■ TASK INSTRUCTIONS ■
Lines in the listing below containing the string "Exposure" are to be identified and copied.

*** INFORMATION ***

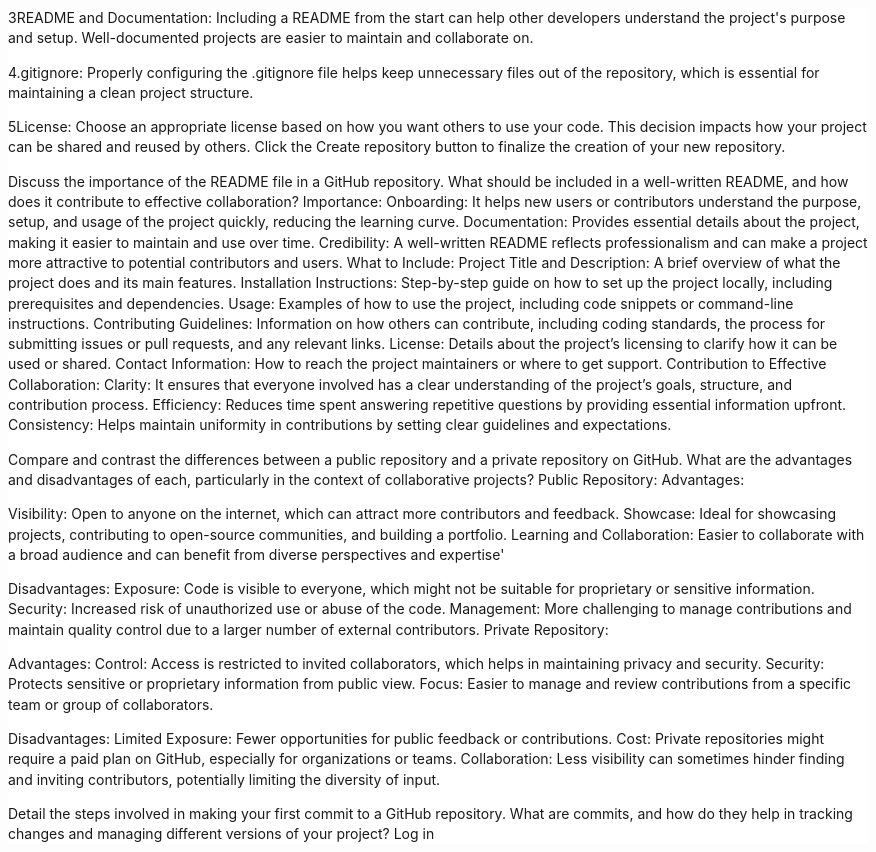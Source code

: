 3README and Documentation: Including a README from the start can help other developers understand the project's purpose and setup. Well-documented projects are easier to maintain and collaborate on.

4.gitignore: Properly configuring the .gitignore file helps keep unnecessary files out of the repository, which is essential for maintaining a clean project structure.

5License: Choose an appropriate license based on how you want others to use your code. This decision impacts how your project can be shared and reused by others. Click the Create repository button to finalize the creation of your new repository.

Discuss the importance of the README file in a GitHub repository. What should be included in a well-written README, and how does it contribute to effective collaboration?
Importance: Onboarding: It helps new users or contributors understand the purpose, setup, and usage of the project quickly, reducing the learning curve. Documentation: Provides essential details about the project, making it easier to maintain and use over time. Credibility: A well-written README reflects professionalism and can make a project more attractive to potential contributors and users. What to Include: Project Title and Description: A brief overview of what the project does and its main features. Installation Instructions: Step-by-step guide on how to set up the project locally, including prerequisites and dependencies. Usage: Examples of how to use the project, including code snippets or command-line instructions. Contributing Guidelines: Information on how others can contribute, including coding standards, the process for submitting issues or pull requests, and any relevant links. License: Details about the project’s licensing to clarify how it can be used or shared. Contact Information: How to reach the project maintainers or where to get support. Contribution to Effective Collaboration: Clarity: It ensures that everyone involved has a clear understanding of the project’s goals, structure, and contribution process. Efficiency: Reduces time spent answering repetitive questions by providing essential information upfront. Consistency: Helps maintain uniformity in contributions by setting clear guidelines and expectations.

Compare and contrast the differences between a public repository and a private repository on GitHub. What are the advantages and disadvantages of each, particularly in the context of collaborative projects?
Public Repository: Advantages:

Visibility: Open to anyone on the internet, which can attract more contributors and feedback. Showcase: Ideal for showcasing projects, contributing to open-source communities, and building a portfolio. Learning and Collaboration: Easier to collaborate with a broad audience and can benefit from diverse perspectives and expertise'

Disadvantages: Exposure: Code is visible to everyone, which might not be suitable for proprietary or sensitive information. Security: Increased risk of unauthorized use or abuse of the code. Management: More challenging to manage contributions and maintain quality control due to a larger number of external contributors. Private Repository:

Advantages: Control: Access is restricted to invited collaborators, which helps in maintaining privacy and security. Security: Protects sensitive or proprietary information from public view. Focus: Easier to manage and review contributions from a specific team or group of collaborators.

Disadvantages: Limited Exposure: Fewer opportunities for public feedback or contributions. Cost: Private repositories might require a paid plan on GitHub, especially for organizations or teams. Collaboration: Less visibility can sometimes hinder finding and inviting contributors, potentially limiting the diversity of input.

Detail the steps involved in making your first commit to a GitHub repository. What are commits, and how do they help in tracking changes and managing different versions of your project?
Log in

*** End of INFORMATION ***

■ OUTPUT OF THE EXERCISE ■
Disadvantages: Exposure: Code is visible to everyone, which might not be suitable for proprietary or sensitive information. Security: Increased risk of unauthorized use or abuse of the code. Management: More challenging to manage contributions and maintain quality control due to a larger number of external contributors. Private Repository:
Disadvantages: Limited Exposure: Fewer opportunities for public feedback or contributions. Cost: Private repositories might require a paid plan on GitHub, especially for organizations or teams. Collaboration: Less visibility can sometimes hinder finding and inviting contributors, potentially limiting the diversity of input.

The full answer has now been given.